=== WHAT NEEDS TO BE DONE ===
All that is wanted is a word-for-word retyping of the lines from the one containing "# SET PATHS" through the end of the material below.

=== MATERIAL FOR THIS EXERCISE ===
^^^^^^^^^^^^^^^^

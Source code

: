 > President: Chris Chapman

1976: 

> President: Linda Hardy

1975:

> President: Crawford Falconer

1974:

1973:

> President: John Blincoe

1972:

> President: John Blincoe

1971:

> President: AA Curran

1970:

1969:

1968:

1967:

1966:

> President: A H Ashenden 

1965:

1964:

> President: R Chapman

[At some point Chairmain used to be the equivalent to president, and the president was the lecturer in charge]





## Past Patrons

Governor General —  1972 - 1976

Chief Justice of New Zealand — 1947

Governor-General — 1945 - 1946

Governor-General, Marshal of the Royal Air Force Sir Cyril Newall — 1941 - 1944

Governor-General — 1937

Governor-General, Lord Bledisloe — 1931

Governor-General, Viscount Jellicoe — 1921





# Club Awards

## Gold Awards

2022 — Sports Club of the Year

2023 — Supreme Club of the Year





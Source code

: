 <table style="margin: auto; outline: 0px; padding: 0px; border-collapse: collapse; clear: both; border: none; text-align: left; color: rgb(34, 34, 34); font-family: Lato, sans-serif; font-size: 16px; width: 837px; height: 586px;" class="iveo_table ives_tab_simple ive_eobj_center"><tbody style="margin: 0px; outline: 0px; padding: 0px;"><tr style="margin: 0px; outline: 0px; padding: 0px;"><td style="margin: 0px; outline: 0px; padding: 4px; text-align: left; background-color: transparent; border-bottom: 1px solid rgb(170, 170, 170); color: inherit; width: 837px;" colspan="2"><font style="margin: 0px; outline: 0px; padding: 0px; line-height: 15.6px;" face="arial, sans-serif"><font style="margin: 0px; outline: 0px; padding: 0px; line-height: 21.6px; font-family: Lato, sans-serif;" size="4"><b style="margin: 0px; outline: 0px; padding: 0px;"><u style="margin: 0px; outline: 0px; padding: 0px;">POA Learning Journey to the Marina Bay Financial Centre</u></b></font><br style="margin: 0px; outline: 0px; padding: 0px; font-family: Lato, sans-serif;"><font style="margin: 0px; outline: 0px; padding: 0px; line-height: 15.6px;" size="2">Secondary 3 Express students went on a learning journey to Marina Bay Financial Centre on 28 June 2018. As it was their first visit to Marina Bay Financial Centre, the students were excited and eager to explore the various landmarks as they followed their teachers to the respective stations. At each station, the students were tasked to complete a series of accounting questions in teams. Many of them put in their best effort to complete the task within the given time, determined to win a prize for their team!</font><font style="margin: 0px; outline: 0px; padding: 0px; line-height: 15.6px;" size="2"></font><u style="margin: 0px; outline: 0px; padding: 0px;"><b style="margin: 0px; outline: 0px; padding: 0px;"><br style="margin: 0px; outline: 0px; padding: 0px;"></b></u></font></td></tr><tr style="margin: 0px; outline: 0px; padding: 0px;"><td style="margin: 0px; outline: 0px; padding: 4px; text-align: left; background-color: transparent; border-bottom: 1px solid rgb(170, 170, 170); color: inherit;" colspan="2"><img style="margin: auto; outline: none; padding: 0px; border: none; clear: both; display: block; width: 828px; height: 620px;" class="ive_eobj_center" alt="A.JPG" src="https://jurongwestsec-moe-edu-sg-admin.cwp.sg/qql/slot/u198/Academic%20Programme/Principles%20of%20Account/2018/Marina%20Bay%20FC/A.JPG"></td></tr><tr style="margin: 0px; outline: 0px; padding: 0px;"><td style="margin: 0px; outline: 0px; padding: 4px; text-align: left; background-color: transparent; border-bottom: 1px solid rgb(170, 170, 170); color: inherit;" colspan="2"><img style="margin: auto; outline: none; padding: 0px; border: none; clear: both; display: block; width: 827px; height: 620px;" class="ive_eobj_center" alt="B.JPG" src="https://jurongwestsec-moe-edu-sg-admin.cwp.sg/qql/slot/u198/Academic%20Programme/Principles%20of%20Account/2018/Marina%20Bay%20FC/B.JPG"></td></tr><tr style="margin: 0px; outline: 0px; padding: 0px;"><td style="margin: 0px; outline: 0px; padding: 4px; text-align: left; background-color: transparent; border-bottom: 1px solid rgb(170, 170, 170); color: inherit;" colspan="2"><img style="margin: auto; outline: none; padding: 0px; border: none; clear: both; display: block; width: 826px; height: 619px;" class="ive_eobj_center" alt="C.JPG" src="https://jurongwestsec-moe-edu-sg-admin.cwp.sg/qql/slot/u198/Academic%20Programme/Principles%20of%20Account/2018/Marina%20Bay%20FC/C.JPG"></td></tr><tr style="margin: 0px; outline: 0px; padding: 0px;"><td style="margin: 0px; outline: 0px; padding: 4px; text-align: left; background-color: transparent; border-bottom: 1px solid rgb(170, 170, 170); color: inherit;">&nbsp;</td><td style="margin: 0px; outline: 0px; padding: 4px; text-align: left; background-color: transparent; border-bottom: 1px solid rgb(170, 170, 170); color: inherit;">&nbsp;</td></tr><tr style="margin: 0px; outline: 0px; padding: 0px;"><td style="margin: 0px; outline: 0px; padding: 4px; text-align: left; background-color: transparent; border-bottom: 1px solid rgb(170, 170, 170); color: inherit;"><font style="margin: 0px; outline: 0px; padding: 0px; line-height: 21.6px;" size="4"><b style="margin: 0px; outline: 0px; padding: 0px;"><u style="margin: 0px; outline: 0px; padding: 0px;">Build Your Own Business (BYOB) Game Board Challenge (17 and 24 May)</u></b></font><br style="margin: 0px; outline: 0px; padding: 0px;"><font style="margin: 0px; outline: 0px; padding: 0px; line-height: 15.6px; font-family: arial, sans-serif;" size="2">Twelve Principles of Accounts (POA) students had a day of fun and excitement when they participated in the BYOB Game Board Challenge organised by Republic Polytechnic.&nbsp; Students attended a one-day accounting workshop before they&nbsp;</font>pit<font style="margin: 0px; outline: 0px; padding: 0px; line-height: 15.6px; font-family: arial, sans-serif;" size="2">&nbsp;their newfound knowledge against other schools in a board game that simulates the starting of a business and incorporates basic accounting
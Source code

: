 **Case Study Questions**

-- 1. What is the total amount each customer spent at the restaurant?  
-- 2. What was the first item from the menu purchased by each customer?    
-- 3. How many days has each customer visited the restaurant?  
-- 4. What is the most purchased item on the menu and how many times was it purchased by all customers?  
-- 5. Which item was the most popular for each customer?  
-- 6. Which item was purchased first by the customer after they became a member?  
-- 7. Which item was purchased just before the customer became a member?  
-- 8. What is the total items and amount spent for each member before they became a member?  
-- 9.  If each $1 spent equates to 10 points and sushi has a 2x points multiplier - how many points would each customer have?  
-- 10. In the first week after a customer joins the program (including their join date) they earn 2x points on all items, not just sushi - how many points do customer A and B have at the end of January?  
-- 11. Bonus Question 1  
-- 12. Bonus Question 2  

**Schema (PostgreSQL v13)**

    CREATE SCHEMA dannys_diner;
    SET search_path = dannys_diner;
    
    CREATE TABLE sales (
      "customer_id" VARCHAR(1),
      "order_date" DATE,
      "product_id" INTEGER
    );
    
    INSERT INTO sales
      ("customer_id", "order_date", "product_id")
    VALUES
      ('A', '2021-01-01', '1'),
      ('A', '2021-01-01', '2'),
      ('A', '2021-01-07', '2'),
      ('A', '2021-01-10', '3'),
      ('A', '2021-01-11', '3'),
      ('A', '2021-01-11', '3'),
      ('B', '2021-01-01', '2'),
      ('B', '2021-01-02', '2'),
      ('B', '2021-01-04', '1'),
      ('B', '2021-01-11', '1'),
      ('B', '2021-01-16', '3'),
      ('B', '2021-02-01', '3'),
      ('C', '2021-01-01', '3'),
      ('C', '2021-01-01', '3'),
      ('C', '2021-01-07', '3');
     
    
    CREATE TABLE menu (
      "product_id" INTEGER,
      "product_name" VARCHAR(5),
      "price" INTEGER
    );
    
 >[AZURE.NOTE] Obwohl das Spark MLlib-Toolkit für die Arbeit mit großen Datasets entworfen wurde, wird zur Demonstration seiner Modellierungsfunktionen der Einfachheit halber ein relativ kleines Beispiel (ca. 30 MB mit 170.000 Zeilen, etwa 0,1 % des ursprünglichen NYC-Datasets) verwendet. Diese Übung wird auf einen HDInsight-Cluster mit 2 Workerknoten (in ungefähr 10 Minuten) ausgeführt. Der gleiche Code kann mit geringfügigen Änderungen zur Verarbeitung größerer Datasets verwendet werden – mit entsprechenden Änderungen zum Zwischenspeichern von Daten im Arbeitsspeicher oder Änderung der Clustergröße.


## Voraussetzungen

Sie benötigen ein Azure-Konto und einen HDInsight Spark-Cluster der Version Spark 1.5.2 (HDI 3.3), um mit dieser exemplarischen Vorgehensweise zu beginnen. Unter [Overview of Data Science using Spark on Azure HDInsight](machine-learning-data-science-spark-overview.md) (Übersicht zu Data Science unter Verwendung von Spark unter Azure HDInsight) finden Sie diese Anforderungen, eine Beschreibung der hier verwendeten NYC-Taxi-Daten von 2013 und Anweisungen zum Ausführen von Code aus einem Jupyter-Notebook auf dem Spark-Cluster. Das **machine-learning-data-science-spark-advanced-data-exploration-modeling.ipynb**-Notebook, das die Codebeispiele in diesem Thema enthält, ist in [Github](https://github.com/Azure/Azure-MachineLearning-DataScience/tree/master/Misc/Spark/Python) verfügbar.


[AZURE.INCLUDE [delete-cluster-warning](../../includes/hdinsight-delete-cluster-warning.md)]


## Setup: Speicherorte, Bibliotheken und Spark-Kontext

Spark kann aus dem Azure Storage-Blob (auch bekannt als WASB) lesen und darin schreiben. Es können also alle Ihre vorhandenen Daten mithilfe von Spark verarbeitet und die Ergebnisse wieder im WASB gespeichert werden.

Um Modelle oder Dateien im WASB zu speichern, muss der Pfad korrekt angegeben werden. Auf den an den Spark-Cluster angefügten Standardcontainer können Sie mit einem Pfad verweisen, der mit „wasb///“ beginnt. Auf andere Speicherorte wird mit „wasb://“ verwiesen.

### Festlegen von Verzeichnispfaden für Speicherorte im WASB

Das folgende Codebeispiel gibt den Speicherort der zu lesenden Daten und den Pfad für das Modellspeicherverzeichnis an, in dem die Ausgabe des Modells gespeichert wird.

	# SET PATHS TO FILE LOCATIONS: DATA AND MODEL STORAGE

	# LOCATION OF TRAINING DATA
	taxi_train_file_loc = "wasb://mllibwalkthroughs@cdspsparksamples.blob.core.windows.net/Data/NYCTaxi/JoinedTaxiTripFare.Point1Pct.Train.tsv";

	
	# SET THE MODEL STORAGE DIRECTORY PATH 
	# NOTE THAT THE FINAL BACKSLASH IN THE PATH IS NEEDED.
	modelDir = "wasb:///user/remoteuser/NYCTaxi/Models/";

^^^^^^^^^^^^^^^^

=== SOLUTION TO THIS PROBLEM ===
	# SET PATHS TO FILE LOCATIONS: DATA AND MODEL STORAGE

	# LOCATION OF TRAINING DATA
	taxi_train_file_loc = "wasb://mllibwalkthroughs@cdspsparksamples.blob.core.windows.net/Data/NYCTaxi/JoinedTaxiTripFare.Point1Pct.Train.tsv";

	
	# SET THE MODEL STORAGE DIRECTORY PATH 
	# NOTE THAT THE FINAL BACKSLASH IN THE PATH IS NEEDED.
	modelDir = "wasb:///user/remoteuser/NYCTaxi/Models/";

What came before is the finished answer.